[Records for processing — start]

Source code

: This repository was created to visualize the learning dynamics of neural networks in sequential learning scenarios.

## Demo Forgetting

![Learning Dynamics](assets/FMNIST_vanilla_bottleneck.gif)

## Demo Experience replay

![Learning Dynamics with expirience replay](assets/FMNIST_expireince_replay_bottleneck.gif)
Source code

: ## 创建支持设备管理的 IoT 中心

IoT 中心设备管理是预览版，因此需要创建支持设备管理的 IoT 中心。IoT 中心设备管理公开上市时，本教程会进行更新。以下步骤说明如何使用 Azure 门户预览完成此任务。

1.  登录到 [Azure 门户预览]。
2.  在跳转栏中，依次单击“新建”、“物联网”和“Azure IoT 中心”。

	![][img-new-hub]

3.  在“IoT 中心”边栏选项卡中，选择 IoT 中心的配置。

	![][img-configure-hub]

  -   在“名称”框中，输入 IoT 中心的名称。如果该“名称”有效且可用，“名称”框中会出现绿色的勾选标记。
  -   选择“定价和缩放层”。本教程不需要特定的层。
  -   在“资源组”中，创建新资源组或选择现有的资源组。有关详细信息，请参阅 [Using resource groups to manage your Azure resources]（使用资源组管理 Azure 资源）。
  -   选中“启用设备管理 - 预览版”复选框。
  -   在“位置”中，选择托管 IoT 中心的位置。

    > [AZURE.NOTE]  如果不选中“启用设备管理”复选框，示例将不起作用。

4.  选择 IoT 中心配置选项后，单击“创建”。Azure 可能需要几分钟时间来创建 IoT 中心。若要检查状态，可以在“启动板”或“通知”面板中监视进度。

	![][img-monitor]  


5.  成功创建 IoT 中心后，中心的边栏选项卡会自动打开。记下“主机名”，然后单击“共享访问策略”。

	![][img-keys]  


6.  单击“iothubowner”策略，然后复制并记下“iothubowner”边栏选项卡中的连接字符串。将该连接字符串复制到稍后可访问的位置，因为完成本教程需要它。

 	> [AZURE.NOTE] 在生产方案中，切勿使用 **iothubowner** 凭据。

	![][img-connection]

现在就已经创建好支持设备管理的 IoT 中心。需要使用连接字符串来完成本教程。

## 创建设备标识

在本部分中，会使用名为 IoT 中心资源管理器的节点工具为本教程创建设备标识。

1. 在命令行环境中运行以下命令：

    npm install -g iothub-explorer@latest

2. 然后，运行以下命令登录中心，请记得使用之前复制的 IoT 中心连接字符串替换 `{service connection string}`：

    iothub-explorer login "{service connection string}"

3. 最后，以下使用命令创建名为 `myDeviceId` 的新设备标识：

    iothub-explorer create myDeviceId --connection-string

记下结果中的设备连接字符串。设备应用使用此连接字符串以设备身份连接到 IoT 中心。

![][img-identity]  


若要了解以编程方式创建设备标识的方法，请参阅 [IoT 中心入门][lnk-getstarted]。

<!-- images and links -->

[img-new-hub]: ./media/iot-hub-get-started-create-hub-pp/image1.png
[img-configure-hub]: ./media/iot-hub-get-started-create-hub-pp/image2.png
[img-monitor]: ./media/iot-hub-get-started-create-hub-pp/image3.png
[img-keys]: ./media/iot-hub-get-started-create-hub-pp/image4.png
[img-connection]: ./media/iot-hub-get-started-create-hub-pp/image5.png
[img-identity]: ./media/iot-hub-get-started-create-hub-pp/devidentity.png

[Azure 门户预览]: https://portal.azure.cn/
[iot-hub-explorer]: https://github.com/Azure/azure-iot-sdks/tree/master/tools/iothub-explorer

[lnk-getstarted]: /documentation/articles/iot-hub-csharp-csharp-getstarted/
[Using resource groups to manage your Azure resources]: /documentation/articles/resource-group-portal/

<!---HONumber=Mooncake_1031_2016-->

[Records for processing — finish]

Lines holding the string "connection": find them in the listing above and copy each one.

	![][img-connection]
2. 然后，运行以下命令登录中心，请记得使用之前复制的 IoT 中心连接字符串替换 `{service connection string}`：
    iothub-explorer login "{service connection string}"
    iothub-explorer create myDeviceId --connection-string
[img-connection]: ./media/iot-hub-get-started-create-hub-pp/image5.png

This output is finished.